Catecholaminergic system innervates galanin-immunoreactive neurons in the human diencephalon

Galanin released into the hypophysial portal circulation in the hypothalamus may function as a hypophysiotropic factor regulating the anterior pituitary function or it may function as a neurotransmitter/neuromodulator acting at synaptic sites regulating neuronal activity of many neurons in the brain. Catecholamines (adrenaline, noradrenaline, and dopamine) primarily regulate anterior pituitary functions indirectly via innervating hypophysiotropic neurons. The aim of the present studies was to explore with double-label immunocytochemistry if, as in rodents, catecholamines interact with galanin in the human diencephalon. Due to the long post-mortem period and subsequent lack of optimal preservation of the cell membranes in the brain, electron microscopy could not be employed to show the presence of catecholaminergic-immunoreactive synapses on galanin-immunoreactive neurons.

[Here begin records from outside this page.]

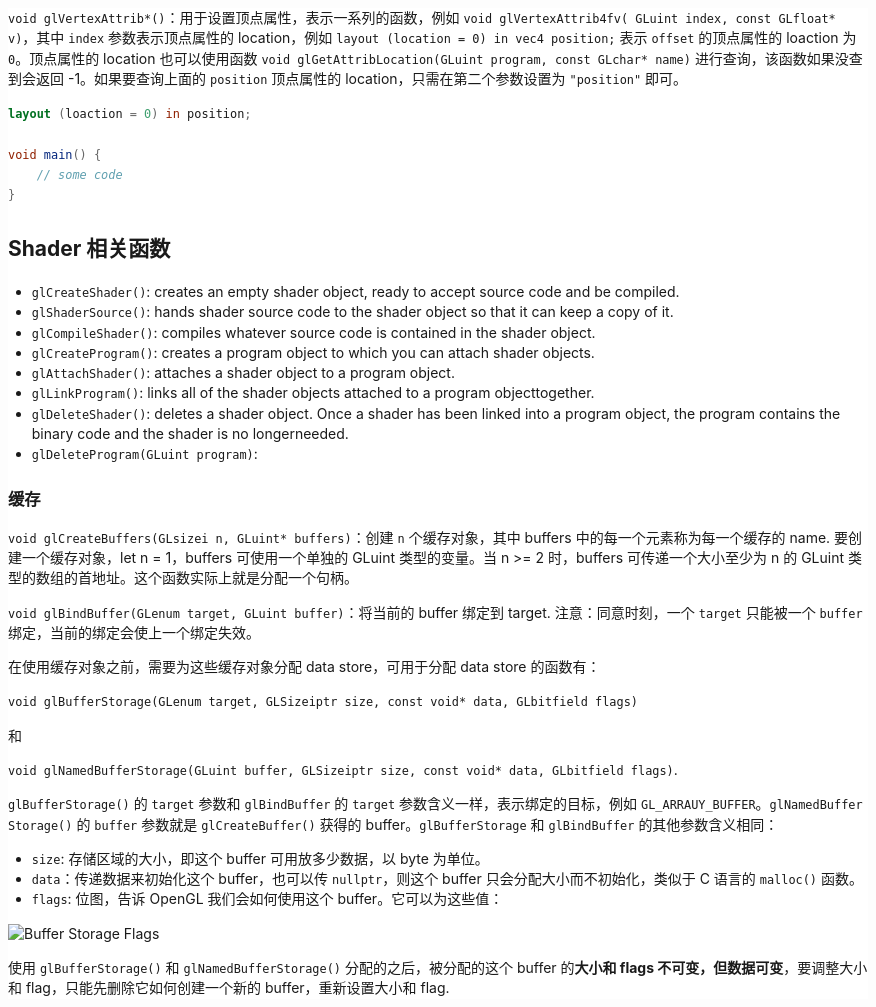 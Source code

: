 `void glVertexAttrib*()`：用于设置顶点属性，表示一系列的函数，例如 `void glVertexAttrib4fv( GLuint index, const GLfloat* v)`，其中 `index` 参数表示顶点属性的 location，例如 `layout (location = 0) in vec4 position;` 表示 `offset` 的顶点属性的 loaction 为 `0`。顶点属性的 location 也可以使用函数 `void glGetAttribLocation(GLuint program, const GLchar* name)` 进行查询，该函数如果没查到会返回 -1。如果要查询上面的 `position` 顶点属性的 location，只需在第二个参数设置为 `"position"` 即可。

```glsl
layout (loaction = 0) in position;

void main() {
    // some code
}
```

## Shader 相关函数

- `glCreateShader()`: creates an empty shader object, ready to accept source code and be compiled.
- `glShaderSource()`: hands shader source code to the shader object so that it can keep a copy of it.
- `glCompileShader()`: compiles whatever source code is contained in the shader object.
- `glCreateProgram()`: creates a program object to which you can attach shader objects.
- `glAttachShader()`: attaches a shader object to a program object.
- `glLinkProgram()`: links all of the shader objects attached to a program objecttogether.
- `glDeleteShader()`: deletes a shader object. Once a shader has been linked into a program object, the program contains the binary code and the shader is no longerneeded.
- `glDeleteProgram(GLuint program)`: 

### 缓存

`void glCreateBuffers(GLsizei n, GLuint* buffers)`：创建 `n` 个缓存对象，其中 buffers 中的每一个元素称为每一个缓存的 name. 要创建一个缓存对象，let n = 1，buffers 可使用一个单独的 GLuint 类型的变量。当 n >= 2 时，buffers 可传递一个大小至少为 n 的 GLuint 类型的数组的首地址。这个函数实际上就是分配一个句柄。

`void glBindBuffer(GLenum target, GLuint buffer)`：将当前的 buffer 绑定到 target. 注意：同意时刻，一个 `target` 只能被一个 `buffer` 绑定，当前的绑定会使上一个绑定失效。

在使用缓存对象之前，需要为这些缓存对象分配 data store，可用于分配 data store 的函数有：

`void glBufferStorage(GLenum target, GLSizeiptr size, const void* data, GLbitfield flags)`

和

`void glNamedBufferStorage(GLuint buffer, GLSizeiptr size, const void* data, GLbitfield flags)`.

`glBufferStorage()` 的 `target` 参数和 `glBindBuffer` 的 `target` 参数含义一样，表示绑定的目标，例如 `GL_ARRAUY_BUFFER`。`glNamedBufferStorage()` 的 `buffer` 参数就是 `glCreateBuffer()` 获得的 buffer。`glBufferStorage` 和 `glBindBuffer` 的其他参数含义相同：

- `size`: 存储区域的大小，即这个 buffer 可用放多少数据，以 byte 为单位。
- `data`：传递数据来初始化这个 buffer，也可以传 `nullptr`，则这个 buffer 只会分配大小而不初始化，类似于 C 语言的 `malloc()` 函数。
- `flags`: 位图，告诉 OpenGL 我们会如何使用这个 buffer。它可以为这些值：

![Buffer Storage Flags](https://github.com/XinranSix/computer-graphics/assets/62458905/868d068f-b1de-4090-bdcc-49655939eaf2)

使用 `glBufferStorage()` 和 `glNamedBufferStorage()` 分配的之后，被分配的这个 buffer 的**大小和 flags 不可变，但数据可变**，要调整大小和 flag，只能先删除它如何创建一个新的 buffer，重新设置大小和 flag.
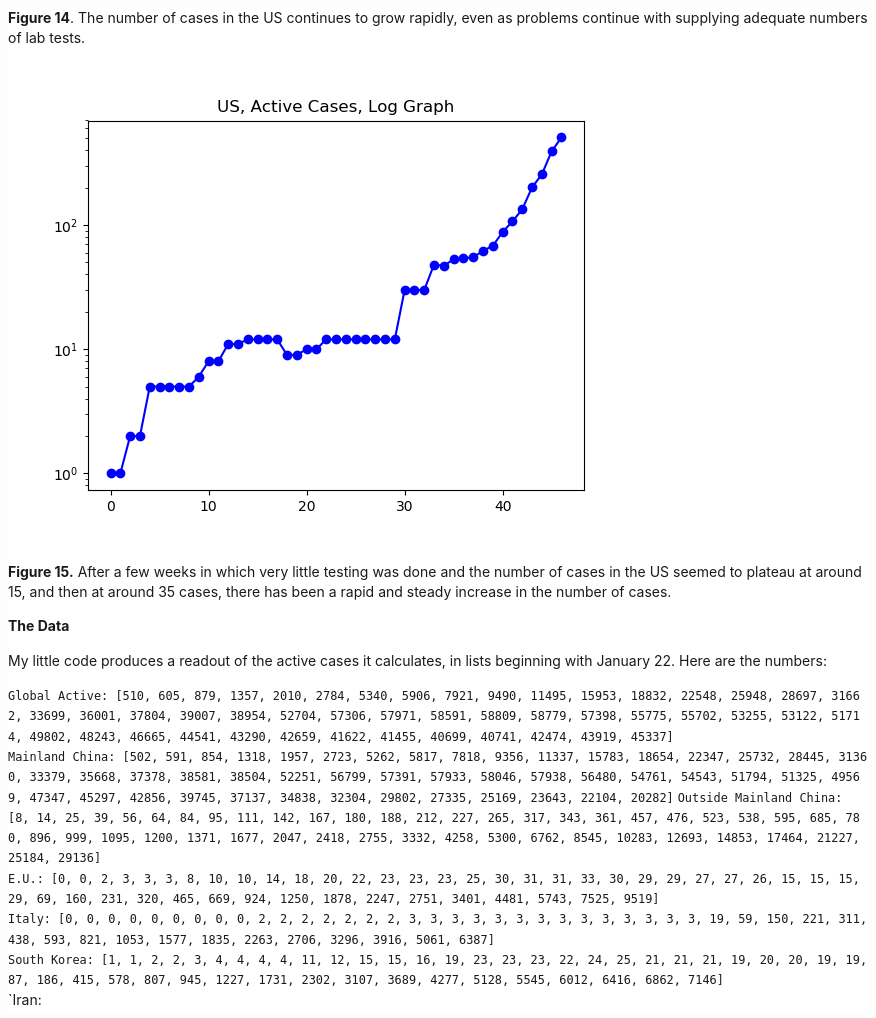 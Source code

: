 **Figure 14**. The number of cases in the US continues to grow rapidly, even as
problems continue with supplying adequate numbers of lab tests.

![](../../i/3x.png)

**Figure 15.** After a few weeks in which very little testing was done and the
number of cases in the US seemed to plateau at around 15, and then at around 35
cases, there has been a rapid and steady increase in the number of cases.

**The Data**

My little code produces a readout of the active cases it calculates, in lists
beginning with January 22. Here are the numbers:

`Global Active:
[510, 605, 879, 1357, 2010, 2784, 5340, 5906, 7921, 9490, 11495, 15953, 18832, 22548, 25948, 28697, 31662, 33699, 36001, 37804, 39007, 38954, 52704, 57306, 57971, 58591, 58809, 58779, 57398, 55775, 55702, 53255, 53122, 51714, 49802, 48243, 46665, 44541, 43290, 42659, 41622, 41455, 40699, 40741, 42474, 43919, 45337]`  
`Mainland China:
[502, 591, 854, 1318, 1957, 2723, 5262, 5817, 7818, 9356, 11337, 15783, 18654, 22347, 25732, 28445, 31360, 33379, 35668, 37378, 38581, 38504, 52251, 56799, 57391, 57933, 58046, 57938, 56480, 54761, 54543, 51794, 51325, 49569, 47347, 45297, 42856, 39745, 37137, 34838, 32304, 29802, 27335, 25169, 23643, 22104, 20282]` 
`Outside Mainland China:
[8, 14, 25, 39, 56, 64, 84, 95, 111, 142, 167, 180, 188, 212, 227, 265, 317, 343, 361, 457, 476, 523, 538, 595, 685, 780, 896, 999, 1095, 1200, 1371, 1677, 2047, 2418, 2755, 3332, 4258, 5300, 6762, 8545, 10283, 12693, 14853, 17464, 21227, 25184, 29136]`  
`E.U.:
[0, 0, 2, 3, 3, 3, 8, 10, 10, 14, 18, 20, 22, 23, 23, 23, 25, 30, 31, 31, 33, 30, 29, 29, 27, 27, 26, 15, 15, 15, 29, 69, 160, 231, 320, 465, 669, 924, 1250, 1878, 2247, 2751, 3401, 4481, 5743, 7525, 9519]`  
`Italy:
[0, 0, 0, 0, 0, 0, 0, 0, 0, 2, 2, 2, 2, 2, 2, 2, 3, 3, 3, 3, 3, 3, 3, 3, 3, 3, 3, 3, 3, 3, 19, 59, 150, 221, 311, 438, 593, 821, 1053, 1577, 1835, 2263, 2706, 3296, 3916, 5061, 6387]`  
`South Korea:
[1, 1, 2, 2, 3, 4, 4, 4, 4, 11, 12, 15, 15, 16, 19, 23, 23, 23, 22, 24, 25, 21, 21, 21, 19, 20, 20, 19, 19, 87, 186, 415, 578, 807, 945, 1227, 1731, 2302, 3107, 3689, 4277, 5128, 5545, 6012, 6416, 6862, 7146]`  
`Iran:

Therefore, we used light microscopic immunocytochemistry and high-magnification microscopy with oil immersion to identify putative juxtapositions between catecholamines and galanin-utilizing antisera against key enzymes of catecholamine synthesis (tyrosine hydroxylase (TH), representing all three catecholamines; dopamine-beta-hydroxylase (DBH), representing noradrenaline; and phenylethanolamine-N-methyltransferase (PNMT), representing adrenaline) and galanin. Our studies show that among the three catecholamines, dopamine is the most abundant and the vast majority of catecholaminergic contacts on galanin-immunoreactive neurons is dopaminergic. The number of DBH-immunoreactive contacts is less and the number of PNMT-immunopositive contacts is negligible. Among the hypothalamic regions, the periventricular region above the infundibulum (infundibular or arcuate nucleus) contained the largest number of contacts. These en passant-type intimate associations between catecholamine- and galanin-immunoreactive neuronal elements may be functional synapses and may provide the morphological basis for the catecholamine-mediated galanin release.